An Australian court has ruled that a woman cannot wear her niqab to testify in court — but the decision may be more about prejudice than legal necessity.
In the second story of forced unveiling in as many days, the AFP reports that a Muslim woman will have to remove her niqab to serve as a witness in a fraud trial. The reason: jurors supposedly can't tell if she's telling the truth unless they can see her face. This rationale is certainly more legitimate than the "Disney Look" policy that required an employee to remove her hijab at Disneyland last week. But it's still a little suspect.

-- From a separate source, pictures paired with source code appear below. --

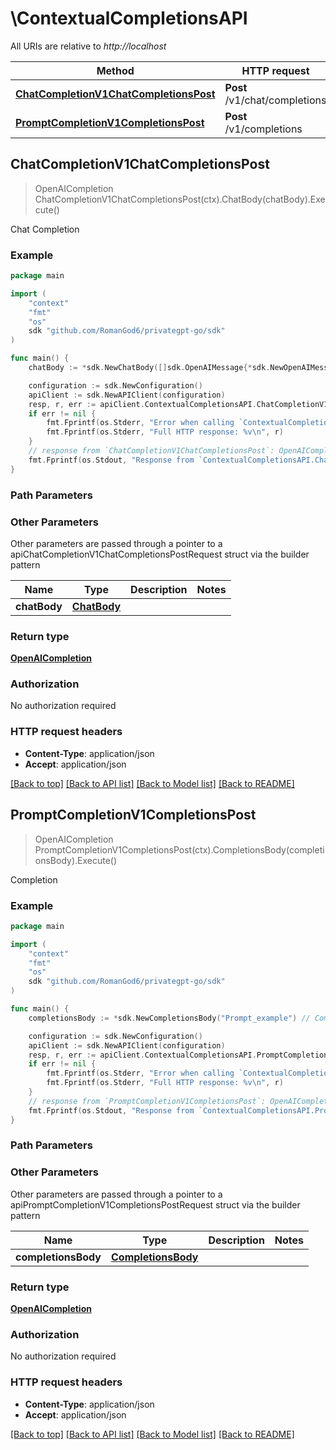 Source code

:# \ContextualCompletionsAPI

All URIs are relative to *http://localhost*

Method | HTTP request | Description
------------- | ------------- | -------------
[**ChatCompletionV1ChatCompletionsPost**](ContextualCompletionsAPI.md#ChatCompletionV1ChatCompletionsPost) | **Post** /v1/chat/completions | Chat Completion
[**PromptCompletionV1CompletionsPost**](ContextualCompletionsAPI.md#PromptCompletionV1CompletionsPost) | **Post** /v1/completions | Completion



## ChatCompletionV1ChatCompletionsPost

> OpenAICompletion ChatCompletionV1ChatCompletionsPost(ctx).ChatBody(chatBody).Execute()

Chat Completion



### Example

```go
package main

import (
	"context"
	"fmt"
	"os"
	sdk "github.com/RomanGod6/privategpt-go/sdk"
)

func main() {
	chatBody := *sdk.NewChatBody([]sdk.OpenAIMessage{*sdk.NewOpenAIMessage("Content_example")}) // ChatBody | 

	configuration := sdk.NewConfiguration()
	apiClient := sdk.NewAPIClient(configuration)
	resp, r, err := apiClient.ContextualCompletionsAPI.ChatCompletionV1ChatCompletionsPost(context.Background()).ChatBody(chatBody).Execute()
	if err != nil {
		fmt.Fprintf(os.Stderr, "Error when calling `ContextualCompletionsAPI.ChatCompletionV1ChatCompletionsPost``: %v\n", err)
		fmt.Fprintf(os.Stderr, "Full HTTP response: %v\n", r)
	}
	// response from `ChatCompletionV1ChatCompletionsPost`: OpenAICompletion
	fmt.Fprintf(os.Stdout, "Response from `ContextualCompletionsAPI.ChatCompletionV1ChatCompletionsPost`: %v\n", resp)
}
```

### Path Parameters



### Other Parameters

Other parameters are passed through a pointer to a apiChatCompletionV1ChatCompletionsPostRequest struct via the builder pattern


Name | Type | Description  | Notes
------------- | ------------- | ------------- | -------------
 **chatBody** | [**ChatBody**](ChatBody.md) |  | 

### Return type

[**OpenAICompletion**](OpenAICompletion.md)

### Authorization

No authorization required

### HTTP request headers

- **Content-Type**: application/json
- **Accept**: application/json

[[Back to top]](#) [[Back to API list]](../README.md#documentation-for-api-endpoints)
[[Back to Model list]](../README.md#documentation-for-models)
[[Back to README]](../README.md)


## PromptCompletionV1CompletionsPost

> OpenAICompletion PromptCompletionV1CompletionsPost(ctx).CompletionsBody(completionsBody).Execute()

Completion



### Example

```go
package main

import (
	"context"
	"fmt"
	"os"
	sdk "github.com/RomanGod6/privategpt-go/sdk"
)

func main() {
	completionsBody := *sdk.NewCompletionsBody("Prompt_example") // CompletionsBody | 

	configuration := sdk.NewConfiguration()
	apiClient := sdk.NewAPIClient(configuration)
	resp, r, err := apiClient.ContextualCompletionsAPI.PromptCompletionV1CompletionsPost(context.Background()).CompletionsBody(completionsBody).Execute()
	if err != nil {
		fmt.Fprintf(os.Stderr, "Error when calling `ContextualCompletionsAPI.PromptCompletionV1CompletionsPost``: %v\n", err)
		fmt.Fprintf(os.Stderr, "Full HTTP response: %v\n", r)
	}
	// response from `PromptCompletionV1CompletionsPost`: OpenAICompletion
	fmt.Fprintf(os.Stdout, "Response from `ContextualCompletionsAPI.PromptCompletionV1CompletionsPost`: %v\n", resp)
}
```

### Path Parameters



### Other Parameters

Other parameters are passed through a pointer to a apiPromptCompletionV1CompletionsPostRequest struct via the builder pattern


Name | Type | Description  | Notes
------------- | ------------- | ------------- | -------------
 **completionsBody** | [**CompletionsBody**](CompletionsBody.md) |  | 

### Return type

[**OpenAICompletion**](OpenAICompletion.md)

### Authorization

No authorization required

### HTTP request headers

- **Content-Type**: application/json
- **Accept**: application/json

[[Back to top]](#) [[Back to API list]](../README.md#documentation-for-api-endpoints)
[[Back to Model list]](../README.md#documentation-for-models)
[[Back to README]](../README.md)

Candidates in Australia's upcoming election have weighed in, with sitting Prime Minister Julia Gillard saying the "sight of the burqa on our streets is confronting. But I also believe that in a free country, a wonderful democracy like this one, people should be able to be absolutely free to choose what they want to wear." Her opponent Tony Abbott was more strident, saying that while he didn't support a burqa ban, "I don't particularly like the burqa, and I would prefer that it was not worn." Judge Shauna Deane didn't say anything like this in her ruling, but in a country where the mere sight of a burqa is considered a confrontation, it may be hard to separate good judicial practice from institutionalized prejudice. It's a lot easier to require a woman to remove her head covering if said head covering is already culturally frowned upon, and those who object to the veil both in Australia and here need to ask themselves if their objections really stem from a discomfort with Islam.